TAHUN 2015 segera berlalu. Ini saatnya melakukan evaluasi. Salah satu yang bisa dievaluasi ialah pengadaan gabah/beras dalam negeri oleh Bulog. Per 16 Desember 2015, pengadaan Bulog mencapai 1,96 juta ton setara beras. Sampai akhir tahun ini diperkirakan pengadaan beras Bulog maksimal hanya 2 juta ton, 0,9 juta ton di antaranya disumbang beras premium.

Pengadaan ini di bawah dari target internal 2,7 juta ton, apalagi target pemerintah sebesar 4 juta ton. Sejak awal tahun muncul keraguan Bulog bisa menyerap gabah dan beras dalam jumlah besar. Inpres Perberasan yang digadang-gadang menjadi stimulan tidak hanya telat dirilis, diktum-diktum di dalamnya juga mandul.

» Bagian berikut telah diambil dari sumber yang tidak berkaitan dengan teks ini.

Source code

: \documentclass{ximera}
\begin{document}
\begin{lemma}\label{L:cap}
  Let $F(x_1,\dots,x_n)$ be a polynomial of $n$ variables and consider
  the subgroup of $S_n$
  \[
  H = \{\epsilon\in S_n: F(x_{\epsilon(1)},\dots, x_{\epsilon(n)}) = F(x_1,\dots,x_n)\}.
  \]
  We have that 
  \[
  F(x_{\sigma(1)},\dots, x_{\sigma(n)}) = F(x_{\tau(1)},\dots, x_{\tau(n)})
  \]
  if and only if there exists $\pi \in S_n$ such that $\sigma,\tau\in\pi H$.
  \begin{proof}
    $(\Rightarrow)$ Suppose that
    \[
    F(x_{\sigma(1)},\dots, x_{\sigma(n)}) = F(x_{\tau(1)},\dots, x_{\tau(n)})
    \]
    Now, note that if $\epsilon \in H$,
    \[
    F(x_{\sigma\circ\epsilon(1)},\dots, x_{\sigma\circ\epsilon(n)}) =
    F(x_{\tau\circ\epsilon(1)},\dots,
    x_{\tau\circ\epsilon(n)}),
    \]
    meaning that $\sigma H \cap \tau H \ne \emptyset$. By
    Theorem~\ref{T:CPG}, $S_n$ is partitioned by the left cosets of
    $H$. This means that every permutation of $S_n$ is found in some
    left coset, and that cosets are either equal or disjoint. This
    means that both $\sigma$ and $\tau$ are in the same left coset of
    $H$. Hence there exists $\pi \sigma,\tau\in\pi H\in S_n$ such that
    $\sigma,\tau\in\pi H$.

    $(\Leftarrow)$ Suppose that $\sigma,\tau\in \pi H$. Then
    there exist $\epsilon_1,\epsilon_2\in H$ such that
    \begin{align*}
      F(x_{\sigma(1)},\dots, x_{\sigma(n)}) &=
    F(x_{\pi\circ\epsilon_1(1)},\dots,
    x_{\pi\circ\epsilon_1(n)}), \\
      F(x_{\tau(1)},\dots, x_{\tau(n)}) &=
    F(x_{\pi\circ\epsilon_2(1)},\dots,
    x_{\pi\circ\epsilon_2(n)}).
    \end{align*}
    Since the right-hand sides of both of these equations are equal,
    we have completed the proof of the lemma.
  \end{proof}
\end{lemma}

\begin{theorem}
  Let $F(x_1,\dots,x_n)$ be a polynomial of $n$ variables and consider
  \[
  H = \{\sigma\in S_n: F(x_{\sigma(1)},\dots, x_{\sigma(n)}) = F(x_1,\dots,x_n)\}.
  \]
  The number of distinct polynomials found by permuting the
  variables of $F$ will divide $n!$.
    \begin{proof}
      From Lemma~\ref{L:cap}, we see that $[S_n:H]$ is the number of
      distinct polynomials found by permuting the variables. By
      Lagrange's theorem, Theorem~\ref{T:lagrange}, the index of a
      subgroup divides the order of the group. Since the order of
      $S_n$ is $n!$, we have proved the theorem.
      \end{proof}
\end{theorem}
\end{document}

Inpres Perberasan terakhir, Inpres No 5/2015, menggantikan Inpres No 3/2012 tentang Kebijakan Pengadaan Gabah/Beras dan Penyaluran Beras oleh Pemerintah. Substansi isi tidak berbeda. Inpres merupakan kebijakan presiden yang ditujukan kepada menteri terkait (8 kementerian) dan para gubernur/bupati/wali kota untuk mengatur koordinasi dan pelaksanaan di setiap kementerian dalam rangka kebijakan perberasan.

Inpres mengatur harga pembelian, menunjuk pelaksana, mengatur hasil pembelian untuk keperluan apa, serta menunjuk siapa yang melakukan koordinasi dan evaluasi. Yang tak diatur ialah pola pembiayaan dan siapa yang bertanggung jawab apabila terjadi kerugian.Harga gabah kering panen di petani Rp3.700/kg (sebelumnya Rp3.300/kg), gabah kering giling di gudang Bulog Rp4.650/kg (sebelumnya Rp4.200/kg), dan beras di gudang Bulog Rp7.300kg (sebelumnya Rp6.600/kg). Ratarata naik 11%.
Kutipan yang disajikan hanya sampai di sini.